At the far end of the room hung two thirteen-foot-tall sheets of cloth, mounted at right angles to each other, that displayed perfect digital images of, respectively, the front and back of “The Unicorn in Captivity.” We walked up to the two pictures of the unicorn. First I looked at the front. I could see each thread clearly. The unicorn is spattered with droplets of red liquid that seems to be blood, although it may be pomegranate juice dripping from fruit in the tree. The threads in the droplets of blood are so deftly woven that they create an illusion that the blood is semitransparent. The white coat of the unicorn shines through.

Then I turned to the back of the tapestry. Here the droplets were a more intense red, with clearer highlights, and they seemed to jump out at the eye. The leaves of the flowers were a vibrant, plantlike green. (There are as many as twenty species of flowers in this tapestry. They are depicted with great scientific accuracy—greater than in any of the botany textbooks of the time. They include English bluebells, oxlip, bistort, cuckoopint, and Madonna lily. Botanists haven’t been able to identify a few; it’s possible that they are flowers that have gone extinct since 1500.) On the front, in contrast, the yellow dye in the green leaves has faded a bit, leaving them looking slightly bluish gray.

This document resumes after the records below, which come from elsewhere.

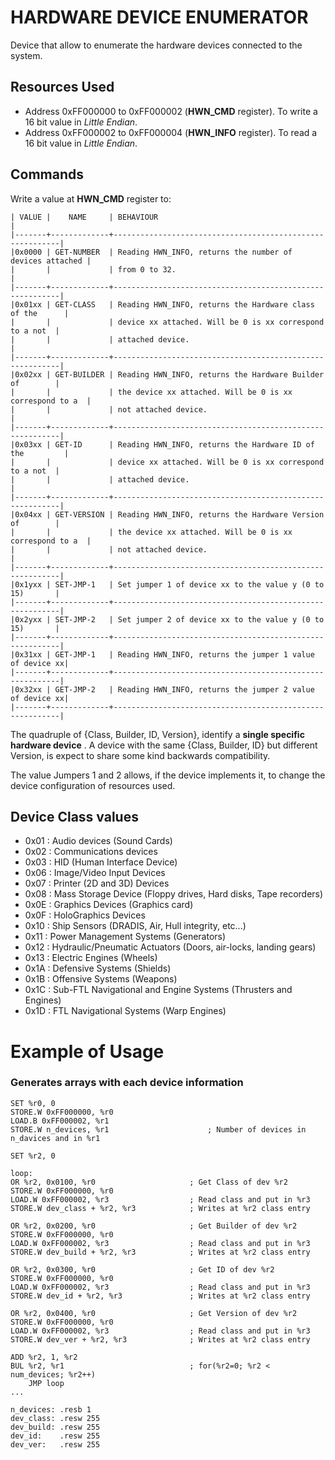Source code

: HARDWARE DEVICE ENUMERATOR
==========================

Device that allow to enumerate the hardware devices connected to the system.

Resources Used
--------------

- Address 0xFF000000 to 0xFF000002 (**HWN_CMD** register). To write a 16 bit value in *Little Endian*. 
- Address 0xFF000002 to 0xFF000004 (**HWN_INFO** register). To read a 16 bit value in *Little Endian*. 

Commands
--------
Write a value at **HWN_CMD** register to:


    | VALUE |    NAME     | BEHAVIOUR                                                |  
    |-------+-------------+----------------------------------------------------------|
    |0x0000 | GET-NUMBER  | Reading HWN_INFO, returns the number of devices attached |
    |       |             | from 0 to 32.                                            |
    |-------+-------------+----------------------------------------------------------|
    |0x01xx | GET-CLASS   | Reading HWN_INFO, returns the Hardware class of the      |
    |       |             | device xx attached. Will be 0 is xx correspond to a not  |
    |       |             | attached device.                                         |
    |-------+-------------+----------------------------------------------------------|
    |0x02xx | GET-BUILDER | Reading HWN_INFO, returns the Hardware Builder of        |
    |       |             | the device xx attached. Will be 0 is xx correspond to a  |
    |       |             | not attached device.                                     |
    |-------+-------------+----------------------------------------------------------|
    |0x03xx | GET-ID      | Reading HWN_INFO, returns the Hardware ID of the         |
    |       |             | device xx attached. Will be 0 is xx correspond to a not  |
    |       |             | attached device.                                         |
    |-------+-------------+----------------------------------------------------------|
    |0x04xx | GET-VERSION | Reading HWN_INFO, returns the Hardware Version of        |
    |       |             | the device xx attached. Will be 0 is xx correspond to a  |
    |       |             | not attached device.                                     |
    |-------+-------------+----------------------------------------------------------|
    |0x1yxx | SET-JMP-1   | Set jumper 1 of device xx to the value y (0 to 15)       |
    |-------+-------------+----------------------------------------------------------|
    |0x2yxx | SET-JMP-2   | Set jumper 2 of device xx to the value y (0 to 15)       |
    |-------+-------------+----------------------------------------------------------|
    |0x31xx | GET-JMP-1   | Reading HWN_INFO, returns the jumper 1 value of device xx|
    |-------+-------------+----------------------------------------------------------|
    |0x32xx | GET-JMP-2   | Reading HWN_INFO, returns the jumper 2 value of device xx|
    |-------+-------------+----------------------------------------------------------|
           
           
The quadruple of {Class, Builder, ID, Version}, identify a **single specific hardware device**
 . A device with the same {Class, Builder, ID} but different Version, is expect to share some kind backwards compatibility. 
 
The value Jumpers 1 and 2 allows, if the device implements it, to change the device configuration of resources used.

Device Class values
-------------------

- 0x01 : Audio devices (Sound Cards)
- 0x02 : Communications devices
- 0x03 : HID (Human Interface Device)
- 0x06 : Image/Video Input Devices
- 0x07 : Printer (2D and 3D) Devices
- 0x08 : Mass Storage Device (Floppy drives, Hard disks, Tape recorders)
- 0x0E : Graphics Devices (Graphics card)
- 0x0F : HoloGraphics Devices
- 0x10 : Ship Sensors (DRADIS, Air, Hull integrity, etc...)
- 0x11 : Power Management Systems (Generators)
- 0x12 : Hydraulic/Pneumatic Actuators (Doors, air-locks, landing gears)
- 0x13 : Electric Engines (Wheels)
- 0x1A : Defensive Systems (Shields)
- 0x1B : Offensive Systems (Weapons)
- 0x1C : Sub-FTL Navigational and Engine Systems (Thrusters and Engines)
- 0x1D : FTL Navigational Systems (Warp Engines)

Example of Usage
================

### Generates arrays with each device information

    
    SET %r0, 0
    STORE.W 0xFF000000, %r0
    LOAD.B 0xFF000002, %r1
    STORE.W n_devices, %r1                      ; Number of devices in n_davices and in %r1
    
    SET %r2, 0
    
    loop:
    OR %r2, 0x0100, %r0                     ; Get Class of dev %r2
    STORE.W 0xFF000000, %r0
    LOAD.W 0xFF000002, %r3                  ; Read class and put in %r3
    STORE.W dev_class + %r2, %r3            ; Writes at %r2 class entry

    OR %r2, 0x0200, %r0                     ; Get Builder of dev %r2
    STORE.W 0xFF000000, %r0
    LOAD.W 0xFF000002, %r3                  ; Read class and put in %r3
    STORE.W dev_build + %r2, %r3            ; Writes at %r2 class entry
    
    OR %r2, 0x0300, %r0                     ; Get ID of dev %r2
    STORE.W 0xFF000000, %r0
    LOAD.W 0xFF000002, %r3                  ; Read class and put in %r3
    STORE.W dev_id + %r2, %r3               ; Writes at %r2 class entry
    
    OR %r2, 0x0400, %r0                     ; Get Version of dev %r2
    STORE.W 0xFF000000, %r0
    LOAD.W 0xFF000002, %r3                  ; Read class and put in %r3
    STORE.W dev_ver + %r2, %r3              ; Writes at %r2 class entry
            
    ADD %r2, 1, %r2 
    BUL %r2, %r1                            ; for(%r2=0; %r2 < num_devices; %r2++)
        JMP loop
    ...

    n_devices: .resb 1
    dev_class: .resw 255
    dev_build: .resw 255 
    dev_id:    .resw 255
    dev_ver:   .resw 255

Gregory got up from the couch. David warned him to be careful, and he put his arm around Gregory’s waist, while Gregory leaned on David and put his arm over David’s shoulders. Then the Chudnovsky Mathematician moved slowly across the floor, until the brothers were standing (rather precariously) beside It. David explained that their image of the tapestry was a first step toward making even finer digital images of works of art. He said, “It’s simple to take a picture of a Vermeer, but what you really want is an image of the painting in 3-D, with a resolution better than fifty microns”—that’s about half the thickness of a human hair. “Then you can see the brushstrokes,” he went on, raising his voice over the whirring of the fans inside It. “You can catalog the brushstrokes in the sequence they occurred, as they were laid down on top of one another.”

 

The eye of the unicorn, in reverse, on the back side of the tapestry. Detail from “The Unicorn in Captivity,” South Netherlandish, ca. 1495–1505. Wool warp, wool, silk, silver, and gilt wefts; 12 ft. 1 in.
×
99 in. (368 cm.
×
251.5 cm.). The Metropolitan Museum of Art, gift of John D. Rockefeller, Jr., 1937 (37.80.6).
Image © Metropolitan Museum of Art

 

When mathematicians work, they engage in intensely serious play. They follow their curiosity into problems that interest them. After playing with the unicorn, the Chudnovskys moved on.

“What are you doing now?” I asked.

David told me that they were working with IBM to design what may be the world’s most powerful supercomputer. The machine, code-named C64, was being built for a United States government agency.